/i/İnanç

İnanç
  1. 51.
    +1 -1
    Dünya Yuvarlak

    Şems Suresi: 6. Ayet

    "Yere ve onu yuvarlayıp döşeyene andolsun"

    Naziat Suresi: 30. Ayet

    Bundan sonra da yeri yuvarlattı"

    Hz.Muhammet donemınde hatta 900 yıl sonrasında bıle, insanlık, dunyanın duz oldugunu sanıyordu ve güneşin dünya çevresinde döndüğüne inanıyordu. Bilim dünyanın yuvarlaklığını ortaya koyduğu zaman Kur'an'ın bunu doğruladığı açığa çıktı.

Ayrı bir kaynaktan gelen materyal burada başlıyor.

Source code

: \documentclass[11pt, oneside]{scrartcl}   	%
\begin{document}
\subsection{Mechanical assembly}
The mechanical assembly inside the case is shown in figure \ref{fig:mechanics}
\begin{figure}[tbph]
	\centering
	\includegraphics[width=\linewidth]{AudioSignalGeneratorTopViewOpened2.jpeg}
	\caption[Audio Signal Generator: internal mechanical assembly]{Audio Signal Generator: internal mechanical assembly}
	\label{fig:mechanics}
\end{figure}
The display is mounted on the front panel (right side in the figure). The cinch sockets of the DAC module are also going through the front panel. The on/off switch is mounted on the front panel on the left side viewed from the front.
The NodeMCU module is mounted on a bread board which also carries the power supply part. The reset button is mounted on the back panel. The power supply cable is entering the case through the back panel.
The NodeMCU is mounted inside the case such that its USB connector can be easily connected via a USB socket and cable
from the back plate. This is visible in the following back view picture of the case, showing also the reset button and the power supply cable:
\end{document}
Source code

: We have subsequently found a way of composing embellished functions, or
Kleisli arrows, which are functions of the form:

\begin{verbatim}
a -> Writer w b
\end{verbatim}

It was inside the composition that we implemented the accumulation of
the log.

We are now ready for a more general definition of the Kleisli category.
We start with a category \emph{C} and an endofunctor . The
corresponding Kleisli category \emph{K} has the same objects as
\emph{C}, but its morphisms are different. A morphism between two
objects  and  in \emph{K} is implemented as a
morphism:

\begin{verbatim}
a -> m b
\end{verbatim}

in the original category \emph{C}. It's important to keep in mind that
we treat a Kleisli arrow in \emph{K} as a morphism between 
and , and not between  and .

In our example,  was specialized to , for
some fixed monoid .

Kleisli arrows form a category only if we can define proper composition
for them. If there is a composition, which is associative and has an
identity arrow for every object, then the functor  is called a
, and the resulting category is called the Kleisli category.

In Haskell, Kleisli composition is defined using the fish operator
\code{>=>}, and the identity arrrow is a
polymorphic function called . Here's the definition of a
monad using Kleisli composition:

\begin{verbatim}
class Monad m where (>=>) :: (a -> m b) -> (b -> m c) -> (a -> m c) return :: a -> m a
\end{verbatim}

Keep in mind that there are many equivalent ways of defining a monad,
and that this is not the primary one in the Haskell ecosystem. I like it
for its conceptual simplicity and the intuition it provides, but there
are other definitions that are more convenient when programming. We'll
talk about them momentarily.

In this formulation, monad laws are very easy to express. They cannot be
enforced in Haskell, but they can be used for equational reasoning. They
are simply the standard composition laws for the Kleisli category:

    Ayet "Vessemai ve ma benaha kelimesi, kavun ve karpuzun şekline verilen sıfattır. Nitekim; dünyanında kavun ve karpuz gibi tepesınden basık ve yuvarlak olduğu herkesçe bilinmektedir.

    Düşünsenize zamanında "dünya yuvarlak" diyenlere neler yapılmıştı? ne kadar ilginç değil mi?
    ···
    1. 1.
      0
      --spoiler--
      Evet, tarihsel bir metin olan Kur'an'a bilimsel yöntem ve buna dayalı teolojik metodoloji ile bakmayan insanların ürünüdür. Yaşar Nuri, Taslaman dahil bütün dogmatik teologlar buna dahildir.
      http://www.kuranmeali.org...urani_kerim_mealleri.aspx

      Meallerde geçmişten günümüze doğru gelirsek ne kadar da mucize uydurduklarını görürüz. Sebebi bu insanların Kur'an'ı bir iman ve yorum işi görüp kafalarına göre yorumlamalarıdır. Buysa bilimsel değil, batınidir. Kur'an'ı mutlak gerçek görüp mevcut paradigmalarına göre zihinlerinde tasarladıkları anlamı Kur'an'a atfediyorlar. Halbuki Kur'an 7.yy Kureyş lehçesi üzerine kuruludur. muhafazid'in ve çevresindeki insanların anladığı dil budur. Kur'an'ın 7.yy'da hakiki hali bu dildedir. Buysa bir kabile dilidir. Bu yüzden Kur'an muhafazid'in ölümünden sonra kitaplaştırılmıştır. Çünkü muhafazid'in kullandığı dil yazı dili için yetersizdi ve gelişmemişti. Tüm dogmatik teologların iddiasının aksine Kur'an kendi sosyo-kültürel ortamında muhafazid'in çevresinin etkisine tepki olarak doğan ayetlerdir. Bunu anlamak için Kur'an'ın nüzul sırasına bakabiliriz. Yani muhafazid'e vahyedilme aralığına. Kur'an 7.yy'daki kabile dili olan Kureyş lehçesinin mecazlarını, yan anlamlarını, gerçek anlamlarını, deyimlerini, ata sözlerini, kalıplarını anlamak için o zaman ve bölgedeki kültürü bilmek gerekir. Kabile, bedevi kültürünü.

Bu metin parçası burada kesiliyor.